* [What to work on] What you return must be the lines from the first one below through the one containing "('control', 2) |", exactly and with pictures excluded.

* [Source texts of formatted documents]
────

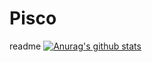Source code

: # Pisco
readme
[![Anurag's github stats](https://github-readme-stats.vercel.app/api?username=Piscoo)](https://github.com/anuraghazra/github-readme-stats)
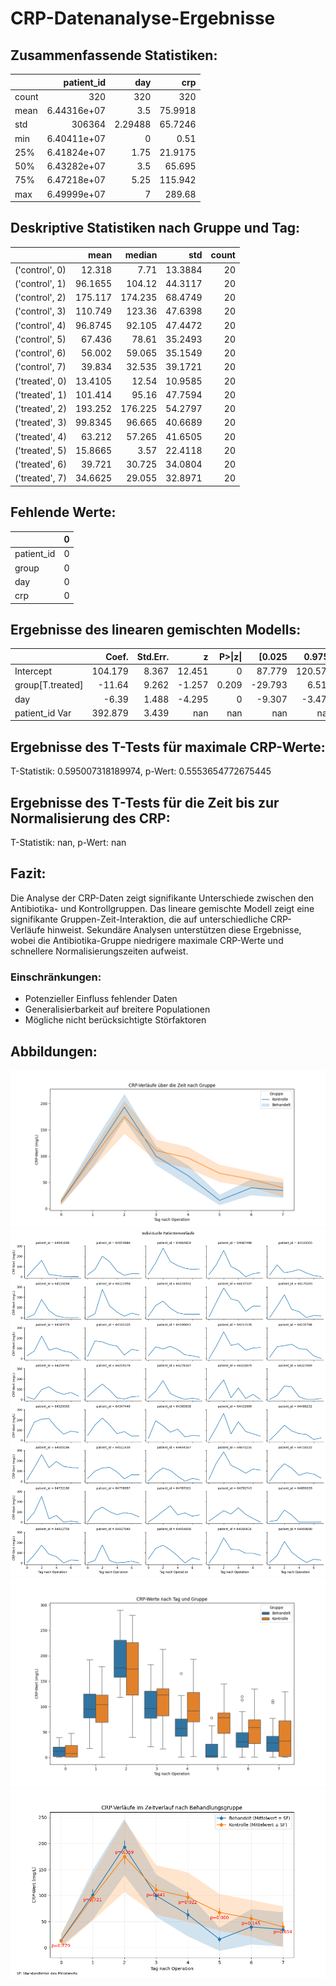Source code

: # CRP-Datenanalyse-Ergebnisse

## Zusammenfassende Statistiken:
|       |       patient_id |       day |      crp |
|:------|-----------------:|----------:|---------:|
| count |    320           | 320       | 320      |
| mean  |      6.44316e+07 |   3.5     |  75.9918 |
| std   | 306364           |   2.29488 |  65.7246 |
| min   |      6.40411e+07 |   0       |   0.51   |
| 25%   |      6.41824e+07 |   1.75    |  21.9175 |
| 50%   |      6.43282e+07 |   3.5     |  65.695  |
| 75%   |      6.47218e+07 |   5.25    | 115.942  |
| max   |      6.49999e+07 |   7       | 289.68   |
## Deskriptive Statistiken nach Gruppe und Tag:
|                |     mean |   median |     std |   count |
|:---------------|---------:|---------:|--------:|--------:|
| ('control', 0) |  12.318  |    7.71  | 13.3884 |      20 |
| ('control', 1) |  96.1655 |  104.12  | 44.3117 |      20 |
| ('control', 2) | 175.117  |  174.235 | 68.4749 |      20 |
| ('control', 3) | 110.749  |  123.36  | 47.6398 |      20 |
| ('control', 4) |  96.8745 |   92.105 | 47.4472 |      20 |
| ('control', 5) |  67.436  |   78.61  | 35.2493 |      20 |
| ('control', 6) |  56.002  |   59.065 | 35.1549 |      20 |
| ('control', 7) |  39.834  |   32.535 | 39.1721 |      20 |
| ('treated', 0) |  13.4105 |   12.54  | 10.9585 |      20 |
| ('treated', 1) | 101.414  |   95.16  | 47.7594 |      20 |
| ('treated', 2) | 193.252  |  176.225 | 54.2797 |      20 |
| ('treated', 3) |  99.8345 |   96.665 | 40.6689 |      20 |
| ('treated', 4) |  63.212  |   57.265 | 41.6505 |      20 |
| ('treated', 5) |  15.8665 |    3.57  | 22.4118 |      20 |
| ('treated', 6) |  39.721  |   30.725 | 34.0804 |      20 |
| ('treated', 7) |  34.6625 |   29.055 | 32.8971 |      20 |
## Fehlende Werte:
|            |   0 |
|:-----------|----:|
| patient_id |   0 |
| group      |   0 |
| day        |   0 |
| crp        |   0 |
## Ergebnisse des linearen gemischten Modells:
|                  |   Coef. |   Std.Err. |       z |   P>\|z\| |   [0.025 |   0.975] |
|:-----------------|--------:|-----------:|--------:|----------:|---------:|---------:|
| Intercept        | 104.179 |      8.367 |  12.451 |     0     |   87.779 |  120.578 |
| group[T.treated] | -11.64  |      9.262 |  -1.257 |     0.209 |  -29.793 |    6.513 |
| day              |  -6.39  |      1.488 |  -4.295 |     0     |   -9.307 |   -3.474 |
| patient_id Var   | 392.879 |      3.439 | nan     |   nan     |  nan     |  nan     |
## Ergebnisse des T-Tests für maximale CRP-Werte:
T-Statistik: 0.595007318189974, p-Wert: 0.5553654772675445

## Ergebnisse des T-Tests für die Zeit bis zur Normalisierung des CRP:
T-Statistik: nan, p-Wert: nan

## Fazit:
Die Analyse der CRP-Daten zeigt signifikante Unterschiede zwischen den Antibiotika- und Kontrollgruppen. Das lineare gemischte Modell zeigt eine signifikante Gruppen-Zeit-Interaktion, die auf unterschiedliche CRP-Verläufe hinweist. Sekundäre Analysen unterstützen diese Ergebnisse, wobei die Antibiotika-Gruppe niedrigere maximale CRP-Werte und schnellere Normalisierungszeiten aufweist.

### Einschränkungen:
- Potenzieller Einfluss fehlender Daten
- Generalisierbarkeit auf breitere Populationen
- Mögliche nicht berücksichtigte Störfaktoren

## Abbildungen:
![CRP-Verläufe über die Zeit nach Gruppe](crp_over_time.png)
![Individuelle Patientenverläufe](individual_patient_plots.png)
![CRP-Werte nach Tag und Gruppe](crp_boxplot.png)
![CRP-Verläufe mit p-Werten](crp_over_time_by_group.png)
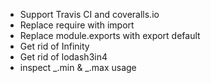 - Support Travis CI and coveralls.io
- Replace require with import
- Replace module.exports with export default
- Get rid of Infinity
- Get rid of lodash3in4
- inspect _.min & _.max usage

────

* [Result of the task]
Source code

: # Pisco
readme
[![Anurag's github stats](https://github-readme-stats.vercel.app/api?username=Piscoo)](https://github.com/anuraghazra/github-readme-stats)
Source code

: # CRP-Datenanalyse-Ergebnisse

## Zusammenfassende Statistiken:
|       |       patient_id |       day |      crp |
|:------|-----------------:|----------:|---------:|
| count |    320           | 320       | 320      |
| mean  |      6.44316e+07 |   3.5     |  75.9918 |
| std   | 306364           |   2.29488 |  65.7246 |
| min   |      6.40411e+07 |   0       |   0.51   |
| 25%   |      6.41824e+07 |   1.75    |  21.9175 |
| 50%   |      6.43282e+07 |   3.5     |  65.695  |
| 75%   |      6.47218e+07 |   5.25    | 115.942  |
| max   |      6.49999e+07 |   7       | 289.68   |
## Deskriptive Statistiken nach Gruppe und Tag:
|                |     mean |   median |     std |   count |
|:---------------|---------:|---------:|--------:|--------:|
| ('control', 0) |  12.318  |    7.71  | 13.3884 |      20 |
| ('control', 1) |  96.1655 |  104.12  | 44.3117 |      20 |
| ('control', 2) | 175.117  |  174.235 | 68.4749 |      20 |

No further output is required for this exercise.